[Saved entries]
=-=-=

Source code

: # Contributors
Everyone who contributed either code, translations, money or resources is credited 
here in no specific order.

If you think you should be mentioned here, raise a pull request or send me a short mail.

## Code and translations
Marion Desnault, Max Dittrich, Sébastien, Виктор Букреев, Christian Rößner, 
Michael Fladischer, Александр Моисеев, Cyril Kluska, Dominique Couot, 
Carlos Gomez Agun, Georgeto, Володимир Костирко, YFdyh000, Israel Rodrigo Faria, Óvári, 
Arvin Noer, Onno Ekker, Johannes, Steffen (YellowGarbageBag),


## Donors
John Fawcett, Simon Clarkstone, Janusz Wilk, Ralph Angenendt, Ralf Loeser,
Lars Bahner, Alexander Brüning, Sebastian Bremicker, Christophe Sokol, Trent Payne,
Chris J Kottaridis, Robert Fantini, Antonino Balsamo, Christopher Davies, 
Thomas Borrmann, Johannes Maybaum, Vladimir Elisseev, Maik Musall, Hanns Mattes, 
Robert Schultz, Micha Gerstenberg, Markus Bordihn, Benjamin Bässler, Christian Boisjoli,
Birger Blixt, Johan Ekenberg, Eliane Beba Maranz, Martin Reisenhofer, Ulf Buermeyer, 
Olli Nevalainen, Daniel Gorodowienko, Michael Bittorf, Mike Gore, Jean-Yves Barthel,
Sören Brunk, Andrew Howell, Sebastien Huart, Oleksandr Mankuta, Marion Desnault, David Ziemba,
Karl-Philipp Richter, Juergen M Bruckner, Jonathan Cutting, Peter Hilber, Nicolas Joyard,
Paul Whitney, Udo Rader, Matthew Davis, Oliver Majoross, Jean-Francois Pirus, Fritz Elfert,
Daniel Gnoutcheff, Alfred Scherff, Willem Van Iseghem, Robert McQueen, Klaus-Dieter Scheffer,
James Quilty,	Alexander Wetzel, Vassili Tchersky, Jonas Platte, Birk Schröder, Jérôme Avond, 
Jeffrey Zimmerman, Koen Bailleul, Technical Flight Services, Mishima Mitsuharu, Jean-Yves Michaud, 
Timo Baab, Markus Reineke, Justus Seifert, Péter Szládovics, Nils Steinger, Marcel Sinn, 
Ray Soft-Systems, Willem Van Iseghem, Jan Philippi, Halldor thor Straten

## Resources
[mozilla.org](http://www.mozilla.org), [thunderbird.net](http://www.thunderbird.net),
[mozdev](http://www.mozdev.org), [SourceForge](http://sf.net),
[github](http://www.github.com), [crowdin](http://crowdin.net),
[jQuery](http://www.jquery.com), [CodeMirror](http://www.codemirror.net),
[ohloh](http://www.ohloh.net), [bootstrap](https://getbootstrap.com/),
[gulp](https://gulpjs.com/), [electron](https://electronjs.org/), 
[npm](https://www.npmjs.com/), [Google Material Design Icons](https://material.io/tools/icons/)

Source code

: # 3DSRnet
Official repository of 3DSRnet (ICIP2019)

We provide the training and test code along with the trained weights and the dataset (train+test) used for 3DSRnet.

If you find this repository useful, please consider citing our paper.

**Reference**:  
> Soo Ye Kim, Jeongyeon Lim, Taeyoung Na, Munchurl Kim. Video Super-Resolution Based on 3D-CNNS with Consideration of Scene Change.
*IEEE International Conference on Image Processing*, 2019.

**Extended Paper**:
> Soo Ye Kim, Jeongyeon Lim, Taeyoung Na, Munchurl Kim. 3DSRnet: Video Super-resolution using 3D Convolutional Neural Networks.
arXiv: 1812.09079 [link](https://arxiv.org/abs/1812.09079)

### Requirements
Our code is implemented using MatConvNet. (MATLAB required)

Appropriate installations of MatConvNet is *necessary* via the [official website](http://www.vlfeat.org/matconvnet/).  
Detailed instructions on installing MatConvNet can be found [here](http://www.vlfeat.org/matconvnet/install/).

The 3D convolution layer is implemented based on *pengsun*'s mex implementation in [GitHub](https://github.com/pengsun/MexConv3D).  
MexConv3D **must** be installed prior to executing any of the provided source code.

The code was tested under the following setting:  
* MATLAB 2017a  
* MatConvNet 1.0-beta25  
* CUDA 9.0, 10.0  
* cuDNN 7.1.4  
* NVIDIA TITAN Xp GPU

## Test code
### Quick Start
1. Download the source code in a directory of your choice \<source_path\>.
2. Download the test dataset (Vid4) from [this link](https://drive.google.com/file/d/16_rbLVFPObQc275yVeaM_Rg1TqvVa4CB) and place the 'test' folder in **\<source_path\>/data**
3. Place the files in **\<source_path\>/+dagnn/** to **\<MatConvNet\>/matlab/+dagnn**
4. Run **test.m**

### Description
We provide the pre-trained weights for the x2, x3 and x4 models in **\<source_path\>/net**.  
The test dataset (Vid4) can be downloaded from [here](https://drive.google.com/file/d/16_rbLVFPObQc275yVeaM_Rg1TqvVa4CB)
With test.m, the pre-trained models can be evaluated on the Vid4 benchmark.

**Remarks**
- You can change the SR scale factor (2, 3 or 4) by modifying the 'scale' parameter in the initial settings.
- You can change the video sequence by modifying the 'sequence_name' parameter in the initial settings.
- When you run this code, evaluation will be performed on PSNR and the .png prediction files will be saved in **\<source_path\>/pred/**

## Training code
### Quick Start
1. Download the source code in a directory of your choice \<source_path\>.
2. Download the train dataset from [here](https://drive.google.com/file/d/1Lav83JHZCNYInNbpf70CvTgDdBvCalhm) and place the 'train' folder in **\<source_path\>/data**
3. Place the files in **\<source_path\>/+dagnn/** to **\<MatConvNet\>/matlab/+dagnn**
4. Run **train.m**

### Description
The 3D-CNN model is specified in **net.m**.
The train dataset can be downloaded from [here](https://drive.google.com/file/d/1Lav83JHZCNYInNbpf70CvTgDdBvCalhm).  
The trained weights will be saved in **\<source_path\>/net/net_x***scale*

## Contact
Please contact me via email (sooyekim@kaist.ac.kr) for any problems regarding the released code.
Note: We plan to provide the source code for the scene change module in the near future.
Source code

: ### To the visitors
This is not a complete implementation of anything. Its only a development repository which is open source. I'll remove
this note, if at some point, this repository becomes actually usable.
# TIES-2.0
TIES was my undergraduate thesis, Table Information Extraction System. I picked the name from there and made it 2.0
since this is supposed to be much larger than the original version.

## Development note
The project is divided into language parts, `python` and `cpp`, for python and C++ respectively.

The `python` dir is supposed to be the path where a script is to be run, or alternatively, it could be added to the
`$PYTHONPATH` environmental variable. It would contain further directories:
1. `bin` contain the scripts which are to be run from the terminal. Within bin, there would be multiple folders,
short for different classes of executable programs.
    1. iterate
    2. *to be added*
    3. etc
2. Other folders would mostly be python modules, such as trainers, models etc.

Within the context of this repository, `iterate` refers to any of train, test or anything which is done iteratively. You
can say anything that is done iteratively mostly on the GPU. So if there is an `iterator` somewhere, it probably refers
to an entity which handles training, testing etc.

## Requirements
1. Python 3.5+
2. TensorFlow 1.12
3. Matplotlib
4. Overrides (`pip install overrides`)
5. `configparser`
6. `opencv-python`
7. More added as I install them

=-=-=

#### YOUR TASK
Please reproduce all of the entries exactly as they stand.

#### ANSWER SECTION
Source code

: # Contributors
Everyone who contributed either code, translations, money or resources is credited 
here in no specific order.

If you think you should be mentioned here, raise a pull request or send me a short mail.

## Code and translations
Marion Desnault, Max Dittrich, Sébastien, Виктор Букреев, Christian Rößner, 
Michael Fladischer, Александр Моисеев, Cyril Kluska, Dominique Couot, 
Carlos Gomez Agun, Georgeto, Володимир Костирко, YFdyh000, Israel Rodrigo Faria, Óvári, 
Arvin Noer, Onno Ekker, Johannes, Steffen (YellowGarbageBag),


## Donors
John Fawcett, Simon Clarkstone, Janusz Wilk, Ralph Angenendt, Ralf Loeser,
Lars Bahner, Alexander Brüning, Sebastian Bremicker, Christophe Sokol, Trent Payne,
Chris J Kottaridis, Robert Fantini, Antonino Balsamo, Christopher Davies, 
Thomas Borrmann, Johannes Maybaum, Vladimir Elisseev, Maik Musall, Hanns Mattes, 
Robert Schultz, Micha Gerstenberg, Markus Bordihn, Benjamin Bässler, Christian Boisjoli,
Birger Blixt, Johan Ekenberg, Eliane Beba Maranz, Martin Reisenhofer, Ulf Buermeyer, 
Olli Nevalainen, Daniel Gorodowienko, Michael Bittorf, Mike Gore, Jean-Yves Barthel,
Sören Brunk, Andrew Howell, Sebastien Huart, Oleksandr Mankuta, Marion Desnault, David Ziemba,
Karl-Philipp Richter, Juergen M Bruckner, Jonathan Cutting, Peter Hilber, Nicolas Joyard,
Paul Whitney, Udo Rader, Matthew Davis, Oliver Majoross, Jean-Francois Pirus, Fritz Elfert,
Daniel Gnoutcheff, Alfred Scherff, Willem Van Iseghem, Robert McQueen, Klaus-Dieter Scheffer,
James Quilty,	Alexander Wetzel, Vassili Tchersky, Jonas Platte, Birk Schröder, Jérôme Avond, 
Jeffrey Zimmerman, Koen Bailleul, Technical Flight Services, Mishima Mitsuharu, Jean-Yves Michaud, 
Timo Baab, Markus Reineke, Justus Seifert, Péter Szládovics, Nils Steinger, Marcel Sinn, 
Ray Soft-Systems, Willem Van Iseghem, Jan Philippi, Halldor thor Straten

## Resources
[mozilla.org](http://www.mozilla.org), [thunderbird.net](http://www.thunderbird.net),
[mozdev](http://www.mozdev.org), [SourceForge](http://sf.net),
[github](http://www.github.com), [crowdin](http://crowdin.net),
[jQuery](http://www.jquery.com), [CodeMirror](http://www.codemirror.net),
[ohloh](http://www.ohloh.net), [bootstrap](https://getbootstrap.com/),
[gulp](https://gulpjs.com/), [electron](https://electronjs.org/), 
[npm](https://www.npmjs.com/), [Google Material Design Icons](https://material.io/tools/icons/)

Source code

: # 3DSRnet
Official repository of 3DSRnet (ICIP2019)

We provide the training and test code along with the trained weights and the dataset (train+test) used for 3DSRnet.

If you find this repository useful, please consider citing our paper.

**Reference**:  
> Soo Ye Kim, Jeongyeon Lim, Taeyoung Na, Munchurl Kim. Video Super-Resolution Based on 3D-CNNS with Consideration of Scene Change.
*IEEE International Conference on Image Processing*, 2019.

**Extended Paper**:
> Soo Ye Kim, Jeongyeon Lim, Taeyoung Na, Munchurl Kim. 3DSRnet: Video Super-resolution using 3D Convolutional Neural Networks.
arXiv: 1812.09079 [link](https://arxiv.org/abs/1812.09079)

### Requirements
Our code is implemented using MatConvNet. (MATLAB required)

Appropriate installations of MatConvNet is *necessary* via the [official website](http://www.vlfeat.org/matconvnet/).  
Detailed instructions on installing MatConvNet can be found [here](http://www.vlfeat.org/matconvnet/install/).

The 3D convolution layer is implemented based on *pengsun*'s mex implementation in [GitHub](https://github.com/pengsun/MexConv3D).  
MexConv3D **must** be installed prior to executing any of the provided source code.

The code was tested under the following setting:  
* MATLAB 2017a  
* MatConvNet 1.0-beta25  
* CUDA 9.0, 10.0  
* cuDNN 7.1.4  
* NVIDIA TITAN Xp GPU

## Test code
### Quick Start
1. Download the source code in a directory of your choice \<source_path\>.
2. Download the test dataset (Vid4) from [this link](https://drive.google.com/file/d/16_rbLVFPObQc275yVeaM_Rg1TqvVa4CB) and place the 'test' folder in **\<source_path\>/data**
3. Place the files in **\<source_path\>/+dagnn/** to **\<MatConvNet\>/matlab/+dagnn**
4. Run **test.m**

### Description
We provide the pre-trained weights for the x2, x3 and x4 models in **\<source_path\>/net**.  
The test dataset (Vid4) can be downloaded from [here](https://drive.google.com/file/d/16_rbLVFPObQc275yVeaM_Rg1TqvVa4CB)
With test.m, the pre-trained models can be evaluated on the Vid4 benchmark.

**Remarks**
- You can change the SR scale factor (2, 3 or 4) by modifying the 'scale' parameter in the initial settings.
- You can change the video sequence by modifying the 'sequence_name' parameter in the initial settings.
- When you run this code, evaluation will be performed on PSNR and the .png prediction files will be saved in **\<source_path\>/pred/**

## Training code
### Quick Start
1. Download the source code in a directory of your choice \<source_path\>.
2. Download the train dataset from [here](https://drive.google.com/file/d/1Lav83JHZCNYInNbpf70CvTgDdBvCalhm) and place the 'train' folder in **\<source_path\>/data**
3. Place the files in **\<source_path\>/+dagnn/** to **\<MatConvNet\>/matlab/+dagnn**
4. Run **train.m**

### Description
The 3D-CNN model is specified in **net.m**.
The train dataset can be downloaded from [here](https://drive.google.com/file/d/1Lav83JHZCNYInNbpf70CvTgDdBvCalhm).  
The trained weights will be saved in **\<source_path\>/net/net_x***scale*

## Contact
Please contact me via email (sooyekim@kaist.ac.kr) for any problems regarding the released code.
Note: We plan to provide the source code for the scene change module in the near future.
Source code

: ### To the visitors
This is not a complete implementation of anything. Its only a development repository which is open source. I'll remove
this note, if at some point, this repository becomes actually usable.
# TIES-2.0
TIES was my undergraduate thesis, Table Information Extraction System. I picked the name from there and made it 2.0
since this is supposed to be much larger than the original version.

## Development note
The project is divided into language parts, `python` and `cpp`, for python and C++ respectively.

The `python` dir is supposed to be the path where a script is to be run, or alternatively, it could be added to the
`$PYTHONPATH` environmental variable. It would contain further directories:
1. `bin` contain the scripts which are to be run from the terminal. Within bin, there would be multiple folders,
short for different classes of executable programs.
    1. iterate
    2. *to be added*
    3. etc
2. Other folders would mostly be python modules, such as trainers, models etc.

Within the context of this repository, `iterate` refers to any of train, test or anything which is done iteratively. You
can say anything that is done iteratively mostly on the GPU. So if there is an `iterator` somewhere, it probably refers
to an entity which handles training, testing etc.

## Requirements
1. Python 3.5+
2. TensorFlow 1.12
3. Matplotlib
4. Overrides (`pip install overrides`)
5. `configparser`
6. `opencv-python`
7. More added as I install them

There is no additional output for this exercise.